● **WHAT TO PRODUCE**
Print the data that follows again, keeping every line exact.
· · · · · · ·
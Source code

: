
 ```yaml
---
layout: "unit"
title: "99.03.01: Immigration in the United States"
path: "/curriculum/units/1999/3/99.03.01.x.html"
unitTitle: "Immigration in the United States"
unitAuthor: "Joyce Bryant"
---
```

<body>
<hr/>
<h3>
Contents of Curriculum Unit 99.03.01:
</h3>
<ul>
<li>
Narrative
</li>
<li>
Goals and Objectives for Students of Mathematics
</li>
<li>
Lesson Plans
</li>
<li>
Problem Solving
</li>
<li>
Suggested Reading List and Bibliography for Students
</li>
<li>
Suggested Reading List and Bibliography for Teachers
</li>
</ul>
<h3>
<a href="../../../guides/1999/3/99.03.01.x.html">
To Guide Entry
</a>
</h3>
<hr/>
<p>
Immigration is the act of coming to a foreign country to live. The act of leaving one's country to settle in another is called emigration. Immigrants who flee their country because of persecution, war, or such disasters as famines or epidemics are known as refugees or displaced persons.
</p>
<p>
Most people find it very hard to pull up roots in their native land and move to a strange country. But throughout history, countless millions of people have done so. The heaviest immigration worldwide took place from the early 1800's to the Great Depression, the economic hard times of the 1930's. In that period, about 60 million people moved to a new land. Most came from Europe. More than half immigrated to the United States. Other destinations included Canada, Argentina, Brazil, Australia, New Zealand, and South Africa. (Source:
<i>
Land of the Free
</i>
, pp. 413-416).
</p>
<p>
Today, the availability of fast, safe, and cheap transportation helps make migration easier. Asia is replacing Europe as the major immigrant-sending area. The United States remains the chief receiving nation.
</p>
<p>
· · · · · · ·
● **TASK OUTPUT**
Source code

:
 ```yaml
---
layout: "unit"
title: "99.03.01: Immigration in the United States"
path: "/curriculum/units/1999/3/99.03.01.x.html"
unitTitle: "Immigration in the United States"
unitAuthor: "Joyce Bryant"
---
```

<body>
<hr/>
<h3>
Contents of Curriculum Unit 99.03.01:
</h3>
<ul>
<li>
Narrative
</li>
<li>
Goals and Objectives for Students of Mathematics
</li>
<li>
Lesson Plans
</li>
<li>
Problem Solving
</li>
<li>
Suggested Reading List and Bibliography for Students
</li>
<li>
Suggested Reading List and Bibliography for Teachers
</li>
</ul>
<h3>
<a href="../../../guides/1999/3/99.03.01.x.html">
To Guide Entry
</a>
</h3>
<hr/>
<p>
Immigration is the act of coming to a foreign country to live. The act of leaving one's country to settle in another is called emigration. Immigrants who flee their country because of persecution, war, or such disasters as famines or epidemics are known as refugees or displaced persons.
</p>
<p>
Most people find it very hard to pull up roots in their native land and move to a strange country. But throughout history, countless millions of people have done so. The heaviest immigration worldwide took place from the early 1800's to the Great Depression, the economic hard times of the 1930's. In that period, about 60 million people moved to a new land. Most came from Europe. More than half immigrated to the United States. Other destinations included Canada, Argentina, Brazil, Australia, New Zealand, and South Africa. (Source:
<i>
Land of the Free
</i>
, pp. 413-416).
</p>
<p>
Today, the availability of fast, safe, and cheap transportation helps make migration easier. Asia is replacing Europe as the major immigrant-sending area. The United States remains the chief receiving nation.
</p>
<p>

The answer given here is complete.